For the witnessing paradigm, all participants believed that they are observing a trust-based online game (“Trust game”)—we changed the game to make it simpler and more credible (e.g., we removed profile photos). In the prejudice condition, they witnessed a player being discriminatory and making a prejudiced remark about a Muslim player and they had an opportunity to confront.

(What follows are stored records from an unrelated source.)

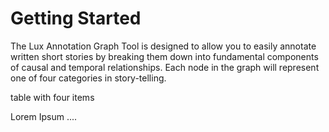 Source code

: # Getting Started

The Lux Annotation Graph Tool is designed to allow you to easily annotate written short stories by breaking them down into fundamental components of causal and temporal relationships. Each node in the graph will represent one of four categories in story-telling.

table with four items

Lorem Ipsum .... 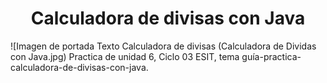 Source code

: <h1 align="center"> Calculadora de divisas con Java</h1>

![Imagen de portada Texto Calculadora de divisas (Calculadora de Dividas con Java.jpg)
Practica de unidad 6, Ciclo 03 ESIT, tema guía-practica-calculadora-de-divisas-con-java.
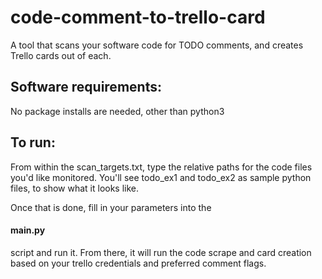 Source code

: # code-comment-to-trello-card
A tool that scans your software code for TODO comments, and creates Trello cards out of each.


## Software requirements:
No package installs are needed, other than python3

## To run:

From within the scan_targets.txt, type the relative paths for the code files you'd like monitored.
  You'll see todo_ex1 and todo_ex2 as sample python files, to show what it looks like.

Once that is done, fill in your parameters into the 
#### main.py 
script and run it.
From there, it will run the code scrape and card creation based on your trello credentials and preferred comment flags.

Unlike in study 1a, in the hypothetical condition, participants witnessed a player discriminating against another player for his name (not involving racism). The hypothetical confronting question referred to the intergroup prejudice scenario, similarly to study 1a, but it was adapted to the current manipulation, and we asked: “If you would have witnessed this incident, do you think you would have confronted that mentioned player by messaging him?”. As in study 1a, on a slider from 0 = I would’ve not confronted him to 100 = I would’ve totally confronted him. Actual confronting was measured like in study 1a.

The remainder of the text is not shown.